Mon Jan 10 11:21:47 EST 2005

[ethan fremen]
>> Right now, not being able to pack is a dangerous behaviour.

Dangerous how?  I'm assuming that the only reasons for a pack failing are
because the input file is damaged, or you don't have enough disk space to
write the packed file.  Seems to me you were in trouble either way before
you even thought about packing, and that it wouldn't serve a good end to try
to hide either condition.

>> I don't want to correct one problem by causing a worse one, but it
>> seems to me like some sort of logging of what had to be done to make
>> the pack succeed would be appropriate in this circumstance. The old
>> Data.fs is still around after a pack, so the user can dig through it
>> for the broken object.

I'm afraid it's more likely that most people wouldn't notice log msgs or
damage until a dozen packs later, and then they'd post here <wink> with a
semantically insane Data.fs which fstest.py and fsrefs.py nevertheless like
fine.  Then there's no clue at all remaining.

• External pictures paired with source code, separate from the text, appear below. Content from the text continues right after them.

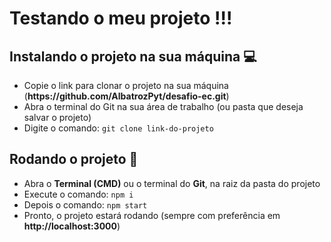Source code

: # Testando o meu projeto !!!

## Instalando o projeto na sua máquina 💻

<ul>
  <li>Copie o link para clonar o projeto na sua máquina (<strong>https://github.com/AlbatrozPyt/desafio-ec.git</strong>)</li>
  <li>Abra o terminal do Git na sua área de trabalho (ou pasta que deseja salvar o projeto)</li>
  <li>Digite o comando: <code>git clone link-do-projeto</code></li>
</ul>

## Rodando o projeto 🎯

<ul>
  <li>Abra o <strong>Terminal (CMD)</strong> ou o terminal do <strong>Git</strong>, na raiz da pasta do projeto</li>
  <li>Execute o comando: <code>npm i</code></li>
  <li>Depois o comando: <code>npm start</code></li>
  <li>Pronto, o projeto estará rodando (sempre com preferência em <strong>http://localhost:3000</strong>)</li>
</ul>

I have to note that most (all?) people who have posted here with problems
weren't following good practice to begin with:  they didn't have backups,
and didn't run the diagnostic tools until after their problems became
impossible to ignore in normal operation (I think I know where the damaged
.fs you've been looking at came from, and if so that's no exception).  I
have to expect they're the least likely to proactively look for warnings in
log messages too.

[Jeremy Hylton]
> I think the pack authors took the attitude that packing bogus data is
> more dangerous than not packing.  Not packing does not destroy any data.
> Packing a damaged data.fs can lead to arbitrary data loss.  In the limit,
> if the root object is unpicklable, pack deletes everything.

You say that like it's a bad thing <wink>.

> The old version of the data.fs is still around, but not for long if
> you've got a regularly scheduled pack.
>
> If pack fails, you're supposed to fix the data.fs some other way and then
> run pack.  I think this fails because there may not be any way to fix the
> data.fs so that it will pack.

No mechanical way.  fsrecover.py applies sometimes-Draconian measures to
suppress complaints from fstest.py, but there's nothing akin to fsrecover
for suppressing complaints from fsrefs.py.  Ethan has an interesting
approximation to the latter, but I'm not sure it should be conflated with
packing.

> Perhaps there should be a pack option to throw caution to the wind and
> pack no matter what, but it shouldn't be the default.

Definitely not the default.  I think I'd be happiest with a new, distinct
recovery tool, acting in relation to fsrefs as fsrecover stands to fstest:
shut up fsrefs complaints even if it has to throw away the entire database
to do so (which latter may in fact be necessary).